The company filed a Form 8-K with the Securities and Exchange Commission advising investors to look for new financial statements for 2006, 2007, 2008, and the first quarter of 2009. The company also replaced its chairman and CEO, Gary Holdren, with two new top officers who will split the job—George Massaro as chairman and James Roth as CEO.

Huron said the restatement will correct accounting related to four specific business acquisitions where payments received by sellers were “subsequently redistributed among themselves and to other select Huron employees.” The firm said the estimated impact on net income and EBITDA (earnings before interest, taxes, depreciation, and amortization) for all restated periods is $57 million.

Huron said the purchase agreements for the four acquisitions now under scrutiny involved earn-outs, or payments made over time contingent upon achieving certain performance targets. In its restatement announcement, the company said its Audit Committee recently learned that “the selling shareholders had an agreement among themselves to reallocate a portion of the earn-out payments to an employee of the company who was not a selling shareholder.” Huron said the sellers have recently amended their agreements related to these payments and anticipates that the non-cash compensation charges causing the restatement will not continue past July 31.

Huron didn’t identify the employee who received payments, nor did it provide any cause for Holdren’s departure.
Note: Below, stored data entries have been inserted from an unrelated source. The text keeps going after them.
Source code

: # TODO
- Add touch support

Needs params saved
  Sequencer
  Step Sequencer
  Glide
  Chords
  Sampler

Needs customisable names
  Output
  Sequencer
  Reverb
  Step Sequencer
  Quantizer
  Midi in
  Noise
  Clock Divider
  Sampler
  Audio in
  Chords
Lynn Turner, managing director in forensic accounting at LECG, said Huron’s published statement suggests “there were some sort of kickback payments being made, which raises serious business and ethical questions.”
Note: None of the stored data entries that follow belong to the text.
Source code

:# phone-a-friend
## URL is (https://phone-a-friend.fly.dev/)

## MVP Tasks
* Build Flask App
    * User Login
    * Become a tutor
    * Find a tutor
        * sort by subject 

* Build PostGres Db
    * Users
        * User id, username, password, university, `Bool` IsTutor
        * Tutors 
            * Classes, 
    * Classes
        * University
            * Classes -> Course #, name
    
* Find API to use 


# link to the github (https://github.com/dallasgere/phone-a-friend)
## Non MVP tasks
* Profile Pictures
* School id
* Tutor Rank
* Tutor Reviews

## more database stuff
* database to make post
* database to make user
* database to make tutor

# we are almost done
While every public company dreads the black eye that comes with a restatement, the blow to Huron could be harder than usual, said Turner. “Its product rests on the credibility and reliability of its people, and this action appears to call that into question,” Turner said.

Steve Quinlivan, an attorney with Leonard, Street and Deinard who focuses on mergers and acquisitions, said it’s not entirely clear whether there was an intention to deceive with respect to the earn-out agreements that just came to the audit committee’s attention. “It would seem a bit drastic to me if they did this behind Huron’s back and Huron did not know,” he said. “It is not one of the risks normally considered when you draft earn-out arrangements.”

Neither Huron nor its audit firm, PricewaterhouseCoopers, had any further comment on the restatement announcement.